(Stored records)
-.-.-
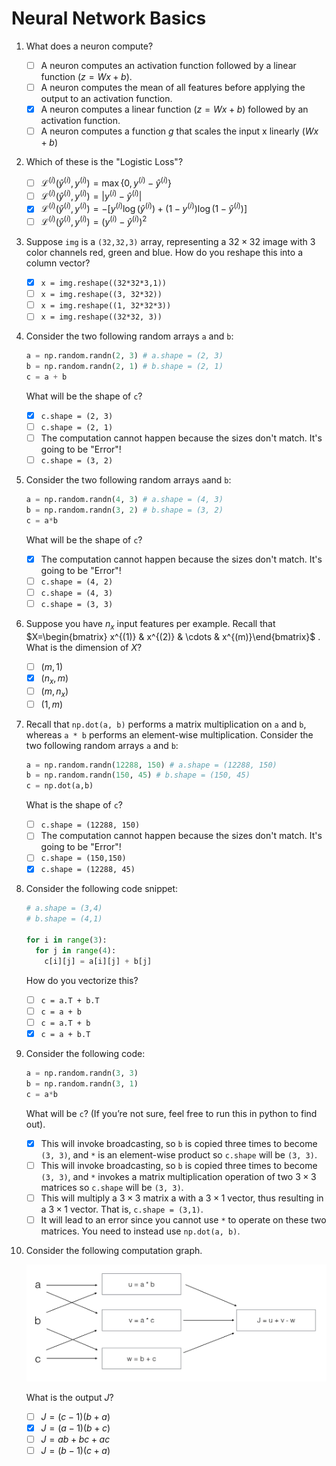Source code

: # Neural Network Basics

1. What does a neuron compute?

   - [ ] A neuron computes an activation function followed by a linear function ($z = Wx + b$).
   - [ ] A neuron computes the mean of all features before applying the output to an activation function.
   - [x] A neuron computes a linear function ($z = Wx + b$) followed by an activation function.
   - [ ] A neuron computes a function $g$ that scales the input x linearly ($Wx + b$)

2. Which of these is the "Logistic Loss"?

   - [ ] $\mathcal{L}^{(i)} (\hat{y}^{(i)}, y^{(i)}) = \max \{0, y^{(i)} - \hat{y}^{(i)}\}$
   - [ ] $\mathcal{L}^{(i)} (\hat{y}^{(i)}, y^{(i)}) = \left|y^{(i)} - \hat{y}^{(i)}\right|$
   - [x] $\mathcal{L}^{(i)} (\hat{y}^{(i)}, y^{(i)}) = - \left[ y^{(i)} \log \left(\hat{y}^{(i)} \right) + \left( 1 - y^{(i)} \right) \log\left(1 - \hat{y}^{(i)} \right) \right]$
   - [ ] $\mathcal{L}^{(i)} (\hat{y}^{(i)}, y^{(i)}) = \left(y^{(i)} - \hat{y}^{(i)}\right)^2$

3. Suppose ```img``` is a ```(32,32,3)``` array, representing a $32\times32$ image with $3$ color channels red, green and blue. How do you reshape this into a column vector?

   - [x] ```x = img.reshape((32*32*3,1))```
   - [ ] ```x = img.reshape((3, 32*32))```
   - [ ] ```x = img.reshape((1, 32*32*3))```
   - [ ] ```x = img.reshape((32*32, 3))```

4. Consider the two following random arrays ```a``` and ```b```:

   ```python
   a = np.random.randn(2, 3) # a.shape = (2, 3)
   b = np.random.randn(2, 1) # b.shape = (2, 1)
   c = a + b
   ```

   What will be the shape of ```c```?

   - [x] ```c.shape = (2, 3)```
   - [ ] ```c.shape = (2, 1)```
   - [ ] The computation cannot happen because the sizes don't match. It's going to be "Error"!
   - [ ] ```c.shape = (3, 2)```

5. Consider the two following random arrays ```a```and ```b```:

   ```python
   a = np.random.randn(4, 3) # a.shape = (4, 3)
   b = np.random.randn(3, 2) # b.shape = (3, 2)
   c = a*b
   ```

   What will be the shape of ```c```?

   - [x] The computation cannot happen because the sizes don't match. It's going to be "Error"!
   - [ ] ```c.shape = (4, 2)```
   - [ ] ```c.shape = (4, 3)```
   - [ ] ```c.shape = (3, 3)```

6. Suppose you have $n_x$ input features per example. Recall that $X=\begin{bmatrix} x^{(1)} & x^{(2)} & \cdots & x^{(m)}\end{bmatrix}$ . What is the dimension of $X$? 

   - [ ] $(m,1)$
   - [x] $(n_x, m)$
   - [ ] $(m, n_x)$
   - [ ] $(1, m)$

7. Recall that ```np.dot(a, b)``` performs a matrix multiplication on ```a``` and ```b```, whereas ```a * b``` performs an element-wise multiplication. Consider the two following random arrays ```a``` and ```b```:

   ```python
   a = np.random.randn(12288, 150) # a.shape = (12288, 150)
   b = np.random.randn(150, 45) # b.shape = (150, 45)
   c = np.dot(a,b)
   ```

   What is the shape of ```c```?

   - [ ] ```c.shape = (12288, 150)```
   - [ ] The computation cannot happen because the sizes don't match. It's going to be "Error"!
   - [ ] ```c.shape = (150,150)```
   - [x] ```c.shape = (12288, 45)```

8. Consider the following code snippet:

   ```python
   # a.shape = (3,4)
   # b.shape = (4,1)
   
   for i in range(3):
     for j in range(4):
       c[i][j] = a[i][j] + b[j]
   ```

   How do you vectorize this?

   - [ ] ```c = a.T + b.T```
   - [ ] ```c = a + b```
   - [ ] ```c = a.T + b```
   - [x] ```c = a + b.T```

9. Consider the following code:

   ```python
   a = np.random.randn(3, 3)
   b = np.random.randn(3, 1)
   c = a*b
   ```

   What will be ```c```? (If you’re not sure, feel free to run this in python to find out).

   - [x] This will invoke broadcasting, so ```b``` is copied three times to become ```(3, 3)```, and ```*``` is an element-wise product so ```c.shape``` will be ```(3, 3)```.
   - [ ] This will invoke broadcasting, so ```b``` is copied three times to become ```(3, 3)```, and ```*``` invokes a matrix multiplication operation of two $3\times3$ matrices so ```c.shape``` will be ```(3, 3)```.
   - [ ] This will multiply a $3\times3$ matrix a with a $3\times1$ vector, thus resulting in a $3\times1$ vector. That is, ```c.shape = (3,1)```. 
   - [ ] It will lead to an error since you cannot use ```*``` to operate on these two matrices. You need to instead use ```np.dot(a, b)```.

10. Consider the following computation graph.

    ![img](Test-Neural-Network-Basics.assets/CLczrXpHEeeA3RJRlG3Uqg_3c66355aff0ae7db9e27206f188267f0_Screen-Shot-2017-08-05-at-6.30.51-PM.png)

    What is the output $J$?

    - [ ] $J = (c-1)(b+a)$
    - [x] $J = (a-1) (b+c)$
    - [ ] $J = ab + bc + ac$
    - [ ] $J = (b-1) (c+a)$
-.-.-
→ Work instructions
Give again exactly, and only, the lines above starting at the one with "8. Consider the" and ending at the one with "to find out).".

→ Solved problem
8. Consider the following code snippet:

   ```python
   # a.shape = (3,4)
   # b.shape = (4,1)
   
   for i in range(3):
     for j in range(4):
       c[i][j] = a[i][j] + b[j]
   ```

   How do you vectorize this?

   - [ ] ```c = a.T + b.T```
   - [ ] ```c = a + b```
   - [ ] ```c = a.T + b```
   - [x] ```c = a + b.T```

9. Consider the following code:

   ```python
   a = np.random.randn(3, 3)
   b = np.random.randn(3, 1)
   c = a*b
   ```

   What will be ```c```? (If you’re not sure, feel free to run this in python to find out).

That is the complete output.